Cerebral air embolism from a peripheral arterial cannula has been previously reported in humans and in primates but it is unclear what the minimum volume required for significant injury is. (1) Chang et al were unable to state the volume of air inadvertently injected arterially which resulted in the death of an adult human female. In their animal study they demonstrated that 2 ml of air was needed to cause air embolism in a 7 kg macaque. By extrapolation the critical volume for 70 kg human should be well in excess of 2 ml.
Cerebral air embolism may cause a spectrum of adverse effects ranging from the absence of or very mild symptoms and signs to severe neurological injury or death. Signs which have been described include focal motor deficit, sensorial disturbance and visual deficit. Murphy et al described 16 patients with cerebral air embolism treated with hyperbaric oxygen. (2) The most common presenting symptom was a sudden change in sensorium. Smaller numbers exhibited focal motor deficit or visual changes. Respiratory arrest, seizures and severe headache were described in a minority of cases. Cerebral air embolism in an anaesthetised or sedated patient may, therefore, be hard or impossible to detect as the patient is unable to report changes in the sensorium or visual defects and abnormal motor function may not be detectable.
The available techniques for the detection of air embolism are predominantly aimed at the venous circulation as, in the anaesthesia setting, this route of entry is more common than the arterial. In ascending order of sensitivity, these include measurement of blood pressure, cardiac output monitoring, end-tidal carbon dioxide, precordial doppler ultrasound and transoesophageal echocardiography (TOE). (3) Of these methods, doppler and TOE are quantifiable in their ability to detect air embolism. Doppler may detect volumes of air down to 0.5ml and TOE may be 5 to 10 times as sensitive.
The management of cerebral air embolism is largely supportive. Attenuation of bubble size is the prime objective and 100% oxygen should, therefore, be administered in all suspected cases as this favours nitrogen ‘washout’ from the bubble into the alveoli. The administration of nitrous oxide should be discontinued immediately as it diffuses rapidly into any air space including bubbles and significantly increases their size. Hyperbaric oxygen has been shown to be of benefit in up to 80% of cases of cerebral air embolism but controlled trials have yet to be performed. (2) However, the effectiveness of therapy is dependent on the volume and precise position of the embolism as well as any pre-existing morbidity.
In conclusion, cerebral air embolism is an uncommon yet potentially fatal complication associated with arterial catheterisation.
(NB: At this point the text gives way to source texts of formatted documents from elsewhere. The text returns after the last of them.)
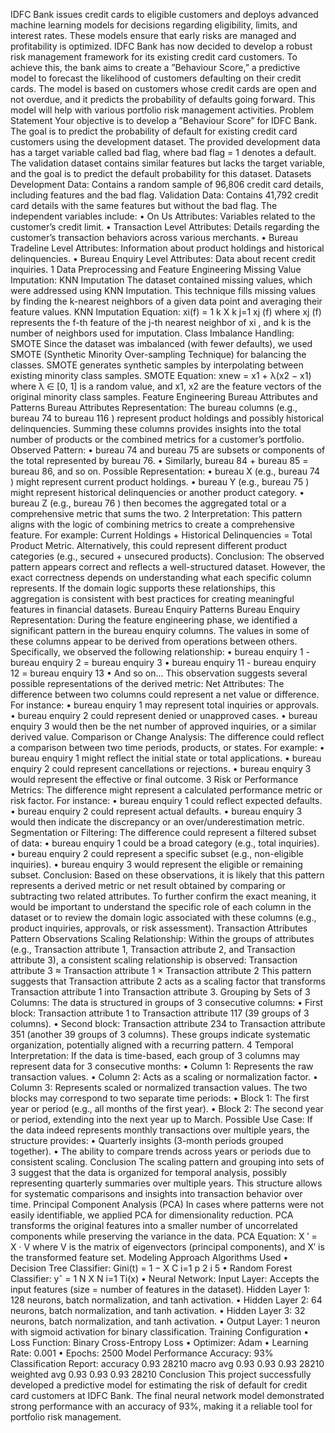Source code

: IDFC Bank issues credit cards to eligible customers and deploys advanced machine learning models for decisions regarding eligibility, limits, and interest rates. These models
ensure that early risks are managed and profitability is optimized. IDFC Bank has now
decided to develop a robust risk management framework for its existing credit card customers.
To achieve this, the bank aims to create a ”Behaviour Score,” a predictive model to
forecast the likelihood of customers defaulting on their credit cards. The model is based
on customers whose credit cards are open and not overdue, and it predicts the probability
of defaults going forward. This model will help with various portfolio risk management
activities.
Problem Statement
Your objective is to develop a ”Behaviour Score” for IDFC Bank. The goal is to predict the probability of default for existing credit card customers using the development
dataset. The provided development data has a target variable called bad flag, where
bad flag = 1 denotes a default. The validation dataset contains similar features but lacks
the target variable, and the goal is to predict the default probability for this dataset.
Datasets
Development Data: Contains a random sample of 96,806 credit card details, including
features and the bad flag.
Validation Data: Contains 41,792 credit card details with the same features but
without the bad flag.
The independent variables include:
• On Us Attributes: Variables related to the customer’s credit limit.
• Transaction Level Attributes: Details regarding the customer’s transaction behaviors across various merchants.
• Bureau Tradeline Level Attributes: Information about product holdings and
historical delinquencies.
• Bureau Enquiry Level Attributes: Data about recent credit inquiries.
1
Data Preprocessing and Feature Engineering
Missing Value Imputation: KNN Imputation
The dataset contained missing values, which were addressed using KNN Imputation. This
technique fills missing values by finding the k-nearest neighbors of a given data point and
averaging their feature values.
KNN Imputation Equation:
xi(f) = 1
k
X
k
j=1
xj (f)
where xj (f) represents the f-th feature of the j-th nearest neighbor of xi
, and k is the
number of neighbors used for imputation.
Class Imbalance Handling: SMOTE
Since the dataset was imbalanced (with fewer defaults), we used SMOTE (Synthetic Minority Over-sampling Technique) for balancing the classes. SMOTE generates synthetic
samples by interpolating between existing minority class samples.
SMOTE Equation:
xnew = x1 + λ(x2 − x1)
where λ ∈ [0, 1] is a random value, and x1, x2 are the feature vectors of the original
minority class samples.
Feature Engineering
Bureau Attributes and Patterns
Bureau Attributes Representation: The bureau columns (e.g., bureau 74 to bureau 116 ) represent product holdings and possibly historical delinquencies. Summing
these columns provides insights into the total number of products or the combined metrics for a customer’s portfolio.
Observed Pattern:
• bureau 74 and bureau 75 are subsets or components of the total represented by
bureau 76.
• Similarly, bureau 84 + bureau 85 = bureau 86, and so on.
Possible Representation:
• bureau X (e.g., bureau 74 ) might represent current product holdings.
• bureau Y (e.g., bureau 75 ) might represent historical delinquencies or another product category.
• bureau Z (e.g., bureau 76 ) then becomes the aggregated total or a comprehensive
metric that sums the two.
2
Interpretation: This pattern aligns with the logic of combining metrics to create a
comprehensive feature. For example:
Current Holdings + Historical Delinquencies = Total Product Metric.
Alternatively, this could represent different product categories (e.g., secured + unsecured
products).
Conclusion: The observed pattern appears correct and reflects a well-structured
dataset. However, the exact correctness depends on understanding what each specific
column represents. If the domain logic supports these relationships, this aggregation is
consistent with best practices for creating meaningful features in financial datasets.
Bureau Enquiry Patterns
Bureau Enquiry Representation:
During the feature engineering phase, we identified a significant pattern in the bureau enquiry
columns. The values in some of these columns appear to be derived from operations between others. Specifically, we observed the following relationship:
• bureau enquiry 1 - bureau enquiry 2 = bureau enquiry 3
• bureau enquiry 11 - bureau enquiry 12 = bureau enquiry 13
• And so on...
This observation suggests several possible representations of the derived metric:
Net Attributes:
The difference between two columns could represent a net value or difference. For instance:
• bureau enquiry 1 may represent total inquiries or approvals.
• bureau enquiry 2 could represent denied or unapproved cases.
• bureau enquiry 3 would then be the net number of approved inquiries, or a similar
derived value.
Comparison or Change Analysis:
The difference could reflect a comparison between two time periods, products, or states.
For example:
• bureau enquiry 1 might reflect the initial state or total applications.
• bureau enquiry 2 could represent cancellations or rejections.
• bureau enquiry 3 would represent the effective or final outcome.
3
Risk or Performance Metrics:
The difference might represent a calculated performance metric or risk factor. For instance:
• bureau enquiry 1 could reflect expected defaults.
• bureau enquiry 2 could represent actual defaults.
• bureau enquiry 3 would then indicate the discrepancy or an over/underestimation
metric.
Segmentation or Filtering:
The difference could represent a filtered subset of data:
• bureau enquiry 1 could be a broad category (e.g., total inquiries).
• bureau enquiry 2 could represent a specific subset (e.g., non-eligible inquiries).
• bureau enquiry 3 would represent the eligible or remaining subset.
Conclusion:
Based on these observations, it is likely that this pattern represents a derived metric
or net result obtained by comparing or subtracting two related attributes. To further
confirm the exact meaning, it would be important to understand the specific role of each
column in the dataset or to review the domain logic associated with these columns (e.g.,
product inquiries, approvals, or risk assessment).
Transaction Attributes Pattern
Observations
Scaling Relationship:
Within the groups of attributes (e.g., Transaction attribute 1, Transaction attribute 2,
and Transaction attribute 3), a consistent scaling relationship is observed:
Transaction attribute 3 ≈ Transaction attribute 1 × Transaction attribute 2
This pattern suggests that Transaction attribute 2 acts as a scaling factor that transforms Transaction attribute 1 into Transaction attribute 3.
Grouping by Sets of 3 Columns:
The data is structured in groups of 3 consecutive columns:
• First block: Transaction attribute 1 to Transaction attribute 117 (39 groups
of 3 columns).
• Second block: Transaction attribute 234 to Transaction attribute 351 (another 39 groups of 3 columns).
These groups indicate systematic organization, potentially aligned with a recurring pattern.
4
Temporal Interpretation:
If the data is time-based, each group of 3 columns may represent data for 3 consecutive
months:
• Column 1: Represents the raw transaction values.
• Column 2: Acts as a scaling or normalization factor.
• Column 3: Represents scaled or normalized transaction values.
The two blocks may correspond to two separate time periods:
• Block 1: The first year or period (e.g., all months of the first year).
• Block 2: The second year or period, extending into the next year up to March.
Possible Use Case:
If the data indeed represents monthly transactions over multiple years, the structure
provides:
• Quarterly insights (3-month periods grouped together).
• The ability to compare trends across years or periods due to consistent scaling.
Conclusion
The scaling pattern and grouping into sets of 3 suggest that the data is organized for
temporal analysis, possibly representing quarterly summaries over multiple years. This
structure allows for systematic comparisons and insights into transaction behavior over
time.
Principal Component Analysis (PCA)
In cases where patterns were not easily identifiable, we applied PCA for dimensionality
reduction. PCA transforms the original features into a smaller number of uncorrelated
components while preserving the variance in the data.
PCA Equation:
X
′ = X · V
where V is the matrix of eigenvectors (principal components), and X′
is the transformed
feature set.
Modeling Approach
Algorithms Used
• Decision Tree Classifier:
Gini(t) = 1 −
X
C
i=1
p
2
i
5
• Random Forest Classifier:
yˆ =
1
N
X
N
i=1
Ti(x)
• Neural Network: Input Layer: Accepts the input features (size = number of
features in the dataset). Hidden Layer 1: 128 neurons, batch normalization, and
tanh activation.
• Hidden Layer 2: 64 neurons, batch normalization, and tanh activation.
• Hidden Layer 3: 32 neurons, batch normalization, and tanh activation.
• Output Layer: 1 neuron with sigmoid activation for binary classification.
Training Configuration
• Loss Function: Binary Cross-Entropy Loss
• Optimizer: Adam
• Learning Rate: 0.001
• Epochs: 2500
Model Performance
Accuracy: 93%
Classification Report:
accuracy 0.93 28210
macro avg 0.93 0.93 0.93 28210
weighted avg 0.93 0.93 0.93 28210
Conclusion
This project successfully developed a predictive model for estimating the risk of default
for credit card customers at IDFC Bank. The final neural network model demonstrated
strong performance with an accuracy of 93%, making it a reliable tool for portfolio risk
management.
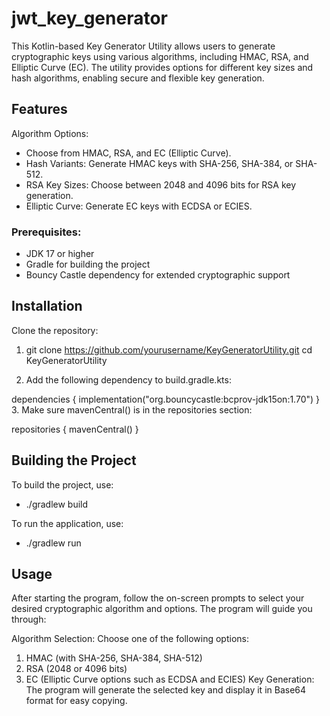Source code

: # jwt_key_generator

This Kotlin-based Key Generator Utility allows users to generate cryptographic keys using various algorithms, including HMAC, RSA, and Elliptic Curve (EC). The utility provides options for different key sizes and hash algorithms, enabling secure and flexible key generation.

## Features
Algorithm Options: 

- Choose from HMAC, RSA, and EC (Elliptic Curve).
- Hash Variants: Generate HMAC keys with SHA-256, SHA-384, or SHA-512.
- RSA Key Sizes: Choose between 2048 and 4096 bits for RSA key generation.
- Elliptic Curve: Generate EC keys with ECDSA or ECIES.

### Prerequisites:
- JDK 17 or higher
- Gradle for building the project
- Bouncy Castle dependency for extended cryptographic support

## Installation
Clone the repository:

1. git clone https://github.com/yourusername/KeyGeneratorUtility.git
cd KeyGeneratorUtility

2. Add the following dependency to build.gradle.kts:

dependencies {
implementation("org.bouncycastle:bcprov-jdk15on:1.70")
}
3. Make sure mavenCentral() is in the repositories section:

repositories {
mavenCentral()
}

## Building the Project
To build the project, use:

- ./gradlew build

To run the application, use:

- ./gradlew run

## Usage

After starting the program, follow the on-screen prompts to select your desired cryptographic algorithm and options. The program will guide you through:

Algorithm Selection: Choose one of the following options:

1. HMAC (with SHA-256, SHA-384, SHA-512)
2. RSA (2048 or 4096 bits)
3. EC (Elliptic Curve options such as ECDSA and ECIES)
Key Generation: The program will generate the selected key and display it in Base64 format for easy copying.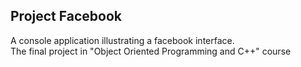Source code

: ## Project Facebook

A console application illustrating a facebook interface.  
The final project in "Object Oriented Programming and C++" course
The volume of air necessary to cause patient detriment is unknown but may be lower than previously described. In the case reported here, the volume of the monitoring line from the three-way tap to the distal luer lock was measured as 1.6 ml and this was the volume inadvertently injected into the radial artery. It therefore appears that quite small volumes of air may cause significant cerebral injury if inadvertently injected into the peripheral arterial tree at high pressure. All physicians, nurses and paramedics should be aware of the potential for disaster and exercise due care in the management of arterial cannulae.